The Porto Court of Appeal applied this Constitutional Court jurisprudence in order to decide that in cases like this one, the principle of the dignity of the human person cannot be seen unilaterally, inasmuch as failure to fulfil the right to maintenance payments directly affects the recipient’s living conditions, but respecting it can endanger the payer’s right to life itself, or at least his/her right to a dignified life.
On the other hand, it is also true that where the parent who is in breach of the obligation to pay child maintenance is concerned, what is at stake is not just fulfilling a debt, but also a duty which in constitutional terms is an autonomous fundamental duty.
The Court took the view that when the issue is how to make the principle of the personal dignity of the parent compatible with the coactive fulfilment of the child’s right, the latter’s position as the creditor in relation to a maintenance payment should not in fact be seen through the prism of the constitutional guarantee of the right to property, as applicable to credit rights.
Until their children’s basic needs have been satisfied, parents should not retain more income for themselves than that needed to provide for their own subsistence needs.
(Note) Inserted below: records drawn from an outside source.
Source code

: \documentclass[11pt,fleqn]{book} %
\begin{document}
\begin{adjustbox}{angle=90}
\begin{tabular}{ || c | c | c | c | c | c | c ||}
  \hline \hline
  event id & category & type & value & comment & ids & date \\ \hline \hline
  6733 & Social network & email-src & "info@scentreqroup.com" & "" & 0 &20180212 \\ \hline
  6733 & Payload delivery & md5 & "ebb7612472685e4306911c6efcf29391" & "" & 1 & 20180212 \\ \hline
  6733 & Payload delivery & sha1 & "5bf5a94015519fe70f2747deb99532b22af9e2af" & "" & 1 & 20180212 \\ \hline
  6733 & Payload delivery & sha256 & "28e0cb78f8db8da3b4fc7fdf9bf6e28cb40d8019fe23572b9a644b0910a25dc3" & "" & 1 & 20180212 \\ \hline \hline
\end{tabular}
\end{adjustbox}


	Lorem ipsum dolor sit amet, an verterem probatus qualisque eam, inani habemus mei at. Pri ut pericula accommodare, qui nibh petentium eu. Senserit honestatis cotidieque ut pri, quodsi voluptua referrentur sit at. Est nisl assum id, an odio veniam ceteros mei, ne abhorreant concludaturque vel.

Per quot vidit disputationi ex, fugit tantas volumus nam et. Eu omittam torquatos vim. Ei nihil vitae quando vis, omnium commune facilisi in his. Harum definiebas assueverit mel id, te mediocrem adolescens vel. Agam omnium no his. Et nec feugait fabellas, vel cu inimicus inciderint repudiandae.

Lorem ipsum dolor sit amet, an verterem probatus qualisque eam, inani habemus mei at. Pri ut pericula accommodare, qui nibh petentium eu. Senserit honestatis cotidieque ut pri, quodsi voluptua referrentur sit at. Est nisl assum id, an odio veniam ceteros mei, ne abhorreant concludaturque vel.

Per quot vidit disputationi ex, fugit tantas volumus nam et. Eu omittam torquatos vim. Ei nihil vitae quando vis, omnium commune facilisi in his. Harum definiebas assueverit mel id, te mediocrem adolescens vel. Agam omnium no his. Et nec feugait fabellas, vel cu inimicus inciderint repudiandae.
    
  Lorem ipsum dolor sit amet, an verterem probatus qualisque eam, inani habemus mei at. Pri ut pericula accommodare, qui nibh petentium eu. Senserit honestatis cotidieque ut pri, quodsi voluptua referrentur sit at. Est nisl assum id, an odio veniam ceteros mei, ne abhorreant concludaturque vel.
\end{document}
The problem in the present case involved determining the level below which the Constitution precludes deductions from an invalid’s social pension received by the person under the obligation to pay child maintenance.
In its jurisprudence the Constitutional Court recognises the existence of a guarantee of the right to a minimally decent level of subsistence. At stake in the present case was the negative dimension of this guarantee of a minimally decent standard of living – i.e. recognition of a right not to be deprived of that which is essential in order to preserve an income which is itself indispensable to that minimally decent standard of living.
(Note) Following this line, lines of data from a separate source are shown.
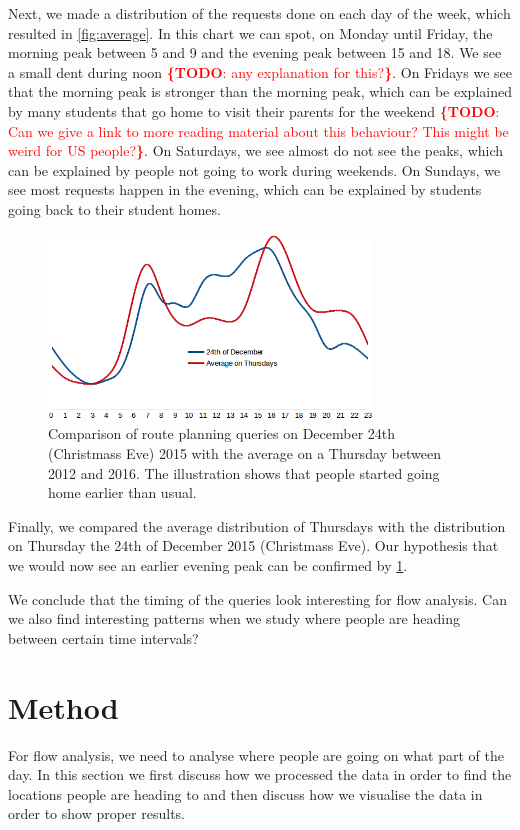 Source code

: \documentclass{sig-alternate}
\newcommand{\todo}[1]{\noindent\textcolor{red}{{\bf \{TODO}: #1{\bf \}}}}
\begin{document}
Next, we made a distribution of the requests done on each day of the week, which resulted in \cref{fig:average}.
In this chart we can spot, on Monday until Friday, the morning peak between 5 and 9 and the evening peak between 15 and 18.
We see a small dent during noon \todo{any explanation for this?}.
On Fridays we see that the morning peak is stronger than the morning peak, which can be explained by many students that go home to visit their parents for the weekend \todo{Can we give a link to more reading material about this behaviour? This might be weird for US people?}.
On Saturdays, we see almost do not see the peaks, which can be explained by people not going to work during weekends.
On Sundays, we see most requests happen in the evening, which can be explained by students going back to their student homes.

\begin{figure}
\centering
\includegraphics[width=8.6cm]{dec24}
\caption{Comparison of route planning queries on December 24th (Christmass Eve) 2015 with the average on a Thursday between 2012 and 2016. The illustration shows that people started going home earlier than usual.}
\label{fig:dec24}
\end{figure}

Finally, we compared the average distribution of Thursdays with the distribution on Thursday the 24th of December 2015 (Christmass Eve).
Our hypothesis that we would now see an earlier evening peak can be confirmed by \cref{fig:dec24}.

We conclude that the timing of the queries look interesting for flow analysis. 
Can we also find interesting patterns when we study where people are heading between certain time intervals?

\section{Method}
\label{sec:method}

For flow analysis, we need to analyse where people are going on what part of the day.
In this section we first discuss how we processed the data in order to find the locations people are heading to and then discuss how we visualise the data in order to show proper results.
\end{document}
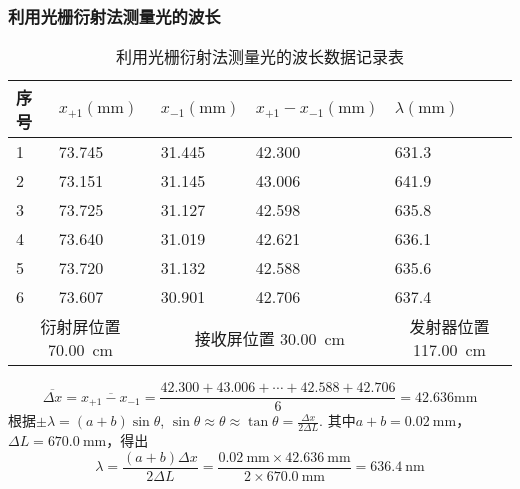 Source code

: \documentclass[]{../template/Report}%
\begin{document}
\begin{fullreportonly}
\subsubsection{利用光栅衍射法测量光的波长}
\begin{table}[H]
\centering
\caption{利用光栅衍射法测量光的波长数据记录表}
\label{tab:lambda}
\begin{tabular}{|ll|ll|l|}
\hline
\multicolumn{1}{|l|}{序号} & $x_{+1}(\si{\mm})$ & \multicolumn{1}{l|}{$x_{-1}(\si{\mm})$} & $x_{+1} - x_{-1}(\si{\mm})$ & $\lambda(\si{\mm})$                        \\ \hline
\multicolumn{1}{|l|}{1} & 73.745 & \multicolumn{1}{l|}{31.445} & 42.300 & 631.3 \\ \hline
\multicolumn{1}{|l|}{2} & 73.151 & \multicolumn{1}{l|}{31.145} & 43.006 & 641.9 \\ \hline
\multicolumn{1}{|l|}{3} & 73.725 & \multicolumn{1}{l|}{31.127} & 42.598 & 635.8 \\ \hline
\multicolumn{1}{|l|}{4} & 73.640 & \multicolumn{1}{l|}{31.019} & 42.621 & 636.1 \\ \hline
\multicolumn{1}{|l|}{5} & 73.720 & \multicolumn{1}{l|}{31.132} & 42.588 & 635.6 \\ \hline
\multicolumn{1}{|l|}{6} & 73.607 & \multicolumn{1}{l|}{30.901} & 42.706 & 637.4 \\ \hline
\multicolumn{2}{|c|}{衍射屏位置 \SI{70.00}{\cm}}   & \multicolumn{2}{c|}{接收屏位置 \SI{30.00}{\cm}}                            & \multicolumn{1}{c|}{发射器位置\SI{117.00}{\cm}} \\ \hline
\end{tabular}%
\end{table}
\[
\overline{\Delta x} = \overline{x_{+1} - x_{-1}} = \frac{42.300 + 43.006 + \cdots + 42.588 + 42.706}{6} = 42.636 \si{\mm}
\]
根据$\pm \lambda = (a + b)\sin \theta$, $\sin \theta \approx \theta \approx \tan \theta = \frac{\Delta x}{2\Delta L}$. 其中$a + b = \SI{0.02}{\mm}$，$\Delta L = \SI{670.0}{\mm}$，得出
\[
\lambda = \frac{(a + b)\Delta x}{2\Delta L} = \frac{\SI{0.02}{\mm} \times \SI{42.636}{\mm}}{2 \times \SI{670.0}{\mm}} = \SI{636.4}{\nm}
\]

\end{fullreportonly}
\end{document}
When considering the pressing nature of the maintained child’s need, one must take into account the fact that if it is impossible for payments to be made coactively, the public authorities will make payments instead – payments rooted in the state’s task of protecting childhood. In concrete terms, in such cases it falls to the Fund for Guaranteeing the Maintenance Due to Minors (FGADM) to make payments instead of a parent from whom it has not been possible to secure payments by the means provided for in the Law governing the Organisation of the Custody, Protection and Re-education of Minors (albeit the exact amounts in question may not be identical).
In its decision the Porto Court of Appeal found that the then appellant would have been left with an income that was clearly less than the Social Insertion Income, which the social solidarity subsystem considers to be the minimum of minima compatible with the dignity of the human person.
The Constitutional Court took the view that the Court of Appeal had properly weighed up the conflicting fundamental rights of the then appellant and his minor child in its decision. The extent to which the minor child’s fundamental right to a decent standard of living was affected was not disproportionate, in that neither was it permissible for his subsistence to be legally secured at the cost of his father’s subsistence, nor did the decision deprive the child of alternative mechanisms which would in principle provide for that subsistence, given that a minor child’s fundamental right to a decent standard of living can be provided for via the FGADM mechanism.
In the light of all the above, the Constitutional Court held the normative interpretation before it unconstitutional.
Rulings nos. 177/02 (23-04-2002); 509/02 (19-12-2002); 96/04 (11-02-2004); 306/05 (08-06-2005); and 312/07 (16-05-2007).